I've proposed both a definition and a description ..in the hope that it's useful to some people and constructive to the ongoing discussion that's taking place around defining this topic. It's not "official" of course.. but why does a definition have to be official? What makes it official? Having an office? I have an office. It’s at home, it has a nice view out the window when the sun isn’t streaming in to my face making it too hot.
Would it be more convincing if I had a fancy title? It’s very easy for me to go out and register a foundation or association etc and make myself chair of the National RegenAg Association (NRA) or the Institute for Regenerative Agriculture (IRA), but does that make what I am proposing any more “correct”? I'm currently of the opinion that it's a funny Victorian hangover notion of class, respectability and officialdom that underpins this… so it seems a bit silly to get bogged down on what's official or not.

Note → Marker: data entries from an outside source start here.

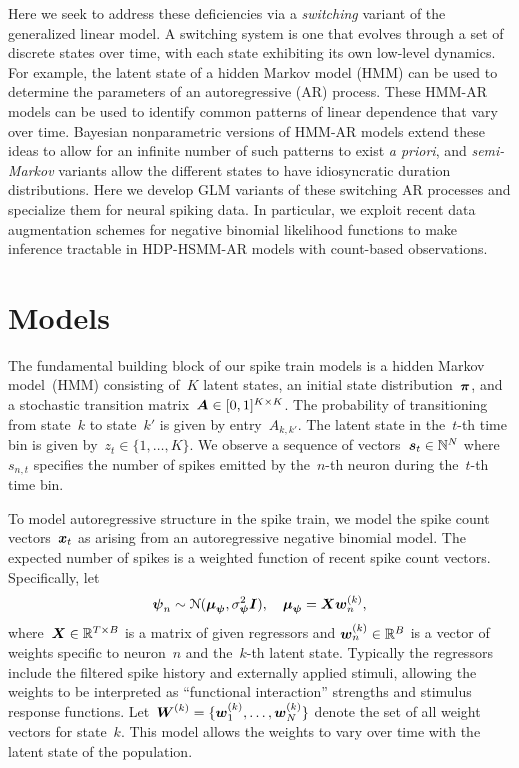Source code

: \documentclass[aos,noinfoline]{imsart} %
\begin{document}
Here we seek to address these deficiencies via a \emph{switching} variant of the generalized linear model.  A switching system is one that evolves through a set of discrete states over time, with each state exhibiting its own low-level dynamics.  For example, the latent state of a hidden Markov model (HMM) can be used to determine the parameters of an autoregressive (AR) process.  These HMM-AR models can be used to identify common patterns of linear dependence that vary over time. Bayesian nonparametric versions of HMM-AR models extend these ideas to allow for an infinite number of such patterns to exist \emph{a priori}, and \emph{semi-Markov} variants allow the different states to have idiosyncratic duration distributions.  Here we develop GLM variants of these switching AR processes and specialize them for neural spiking data.  In particular, we exploit recent data augmentation schemes for negative binomial likelihood functions \cite{Pillow-2012} to make inference tractable in HDP-HSMM-AR models with count-based observations.

\section{Models}
The fundamental building block of our spike train models is a hidden Markov model~(HMM) consisting of~$K$ latent states, an initial state distribution~$\boldsymbol{\pi}$, and a stochastic transition matrix~${\boldsymbol{A}\in [0,1]^{K\times K}}$. The probability of transitioning from state~$k$ to state~$k'$ is given by entry~${A_{k,k'}}$. The latent state in the~$t$-th time bin is given by~${z_t\in\{1,\ldots,K\}}$. We observe a sequence of vectors~${\boldsymbol{s}_t\in\mathbb{N}^N}$ where~$s_{n,t}$ specifies the number of spikes emitted by the~$n$-th neuron during the~$t$-th time bin. 

To model autoregressive structure in the spike train, we model the spike count vectors~$\boldsymbol{x}_t$ as arising from an autoregressive negative binomial model. The expected number of spikes is a weighted function of recent spike count vectors. Specifically, let 
\begin{align}
\bpsi_{n} \sim \distNormal(\bmu_{\bpsi}, \sigma_{\bpsi}^2 \bI),
\quad
\bmu_{\bpsi} = \bX \bw_{n}^{(k)},
\end{align}
where~${\boldsymbol{X}\in \mathbb{R}^{T\times B}}$ is a matrix of given regressors and ${\boldsymbol{w}_{n}^{(k)}\in \mathbb{R}^B}$ is a vector of weights specific to neuron~$n$ and the~$k$-th latent state. Typically the regressors include the filtered spike history and externally applied stimuli, allowing the weights to be interpreted as ``functional interaction'' strengths and stimulus response functions. Let~${\boldsymbol{W}^{(k)}=\{\boldsymbol{w}_1^{(k)},\ldots,\boldsymbol{w}_N^{(k)}\}}$ denote the set of all weight vectors for state~$k$. This model allows the weights to vary over time with the latent state of the population.
\end{document}
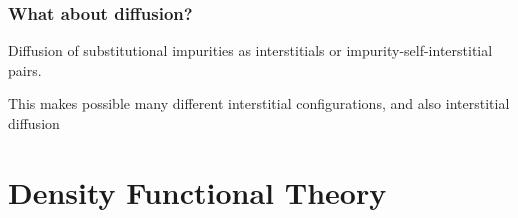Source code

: \documentclass[11pt,bibliography=totoc,index=totoc]{scrbook}   %
\begin{document}






%
\subsection{What about diffusion?}
%

Diffusion of substitutional impurities as interstitials or impurity-self-interstitial pairs.

This makes possible many different interstitial configurations, and also interstitial diffusion


%
\chapter{Density Functional Theory}\label{cha:dft}
%
\end{document}
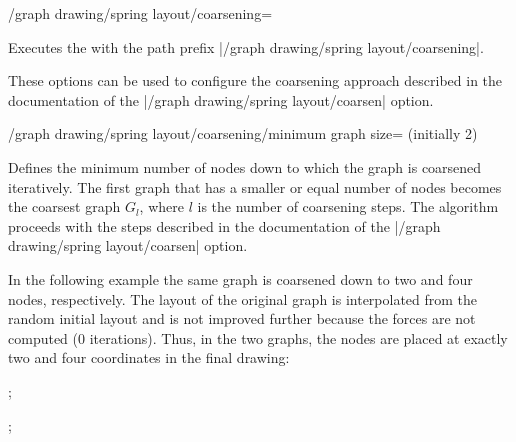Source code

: \begin{key}{/graph drawing/spring layout/coarsening=}

  Executes the  with the path prefix 
  |/graph drawing/spring layout/coarsening|.

  These options can be used to configure the coarsening approach
  described in the documentation of the 
  |/graph drawing/spring layout/coarsen| option.
\end{key}

\begin{key}{/graph drawing/spring layout/coarsening/minimum graph
  size= (initially 2)}

  Defines the minimum number of nodes down to which the graph is 
  coarsened iteratively. The first graph that has a smaller or equal 
  number of nodes becomes the coarsest graph $G_l$, where $l$ is the 
  number of coarsening steps. The algorithm proceeds with the steps 
  described in the documentation of the 
  |/graph drawing/spring layout/coarsen| option.

  In the following example the same graph is coarsened down to two
  and four nodes, respectively. The layout of the original graph is 
  interpolated from the random initial layout and is not improved
  further because the forces are not computed (0 iterations). Thus, 
  in the two graphs, the nodes are placed at exactly two and four
  coordinates in the final drawing:
  \begin{codeexample}[width=5.5cm]
\tikz {};

\tikz {};
  \end{codeexample}
\end{key}

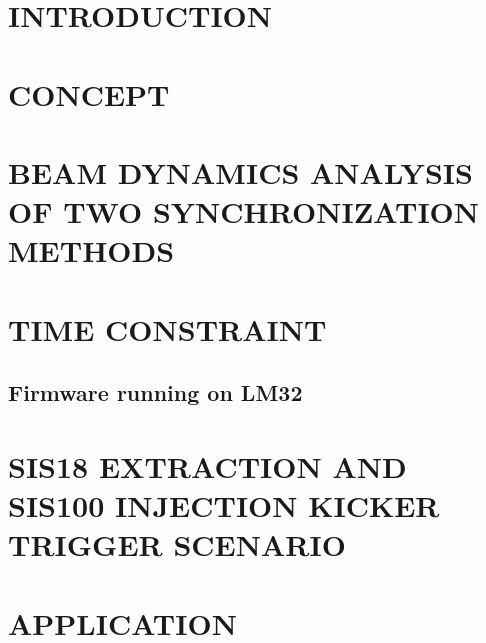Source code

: \documentclass[%
 reprint,
 amsmath,amssymb,
 aps,
]{revtex4-1}
\begin{document}
\maketitle


\section{\label{sec:introduction}INTRODUCTION}


\section{\label{sec:concept}CONCEPT}


\section{\label{sec:dynamics}BEAM DYNAMICS ANALYSIS OF TWO SYNCHRONIZATION METHODS}


\section{\label{sec:testsetup}TIME CONSTRAINT}


\subsection{\label{sec:testsetup}Firmware running on LM32}


%

\section{\label{sec:kicker}SIS18 EXTRACTION AND SIS100 INJECTION KICKER TRIGGER SCENARIO}




\section{\label{sec:application}APPLICATION}

\end{document}
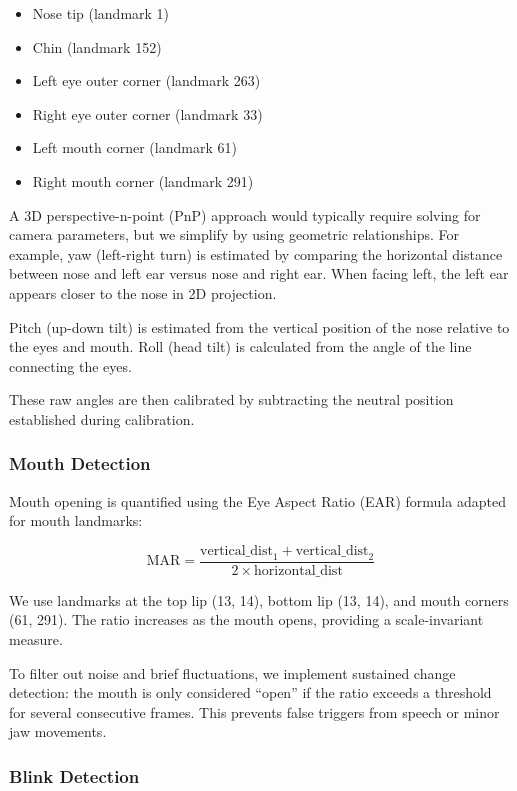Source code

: \documentclass[sigconf]{acmart}
\begin{document}
\begin{itemize}
\item Nose tip (landmark 1)
\item Chin (landmark 152)
\item Left eye outer corner (landmark 263)
\item Right eye outer corner (landmark 33)
\item Left mouth corner (landmark 61)
\item Right mouth corner (landmark 291)
\end{itemize}

A 3D perspective-n-point (PnP) approach would typically require solving for camera parameters, but we simplify by using geometric relationships. For example, yaw (left-right turn) is estimated by comparing the horizontal distance between nose and left ear versus nose and right ear. When facing left, the left ear appears closer to the nose in 2D projection.

Pitch (up-down tilt) is estimated from the vertical position of the nose relative to the eyes and mouth. Roll (head tilt) is calculated from the angle of the line connecting the eyes.

These raw angles are then calibrated by subtracting the neutral position established during calibration.

\subsubsection{Mouth Detection}

Mouth opening is quantified using the Eye Aspect Ratio (EAR) formula adapted for mouth landmarks:

\begin{equation}
\text{MAR} = \frac{\text{vertical\_dist}_1 + \text{vertical\_dist}_2}{2 \times \text{horizontal\_dist}}
\end{equation}

We use landmarks at the top lip (13, 14), bottom lip (13, 14), and mouth corners (61, 291). The ratio increases as the mouth opens, providing a scale-invariant measure.

To filter out noise and brief fluctuations, we implement sustained change detection: the mouth is only considered ``open'' if the ratio exceeds a threshold for several consecutive frames. This prevents false triggers from speech or minor jaw movements.

\subsubsection{Blink Detection}
\end{document}
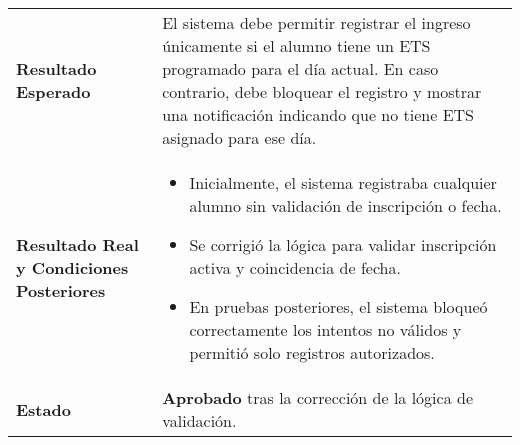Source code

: \begin{longtable}{|p{5cm}|p{10cm}|}
\begin{itemize}
\begin{enumerate}
	\end{enumerate} \\
	\hline
	\textbf{Resultado Esperado} & 
	El sistema debe permitir registrar el ingreso únicamente si el alumno tiene un ETS programado para el día actual. En caso contrario, debe bloquear el registro y mostrar una notificación indicando que no tiene ETS asignado para ese día. \\
	\hline
	\textbf{Resultado Real y Condiciones Posteriores} & 
	\begin{itemize}
		\item Inicialmente, el sistema registraba cualquier alumno sin validación de inscripción o fecha.
		\item Se corrigió la lógica para validar inscripción activa y coincidencia de fecha.
		\item En pruebas posteriores, el sistema bloqueó correctamente los intentos no válidos y permitió solo registros autorizados.
	\end{itemize} \\
	\hline
	\textbf{Estado} & 
	\textbf{Aprobado} tras la corrección de la lógica de validación. \\
	\hline
\end{longtable}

I think the most valuable thing is not whether you define it, but that people actually go out and
DO it, however ….at a certain point it’s useful to know when someone is actually practising RegenAg or not. Even for ourselves. We might want to help other people to do it (I do!), but instead of just helping people do ‘better’ than they are currently (which is great), we might also want to zero in on something more specific and outline a set of outcomes to aim for or set of principles to guide us along the journey.

To this end, it would be helpful to have some consensus. It would be great if those of us talking about it, practicing it and advising around it could all agree on exactly what we’re taking about. It helps us communicate it to others better, it helps say what we're
for - not just against - and it also shines a light where it's needed, reminding us all of what has been forgotten about and undervalued.. that the design of our enterprises and our land use activities MUST operate within ecological limits or it will end in catastrophe. Same goes for our economies, societies and so on.

This is the reality we're facing. We've pushed too far past the limits of what our planet can support and we need to get back to basics and look again with fresh eyes at how we can design land use patterns and food systems (and afterwards societies and economies) that respect the biological systems we depend upon and take up the call to be better ancestors.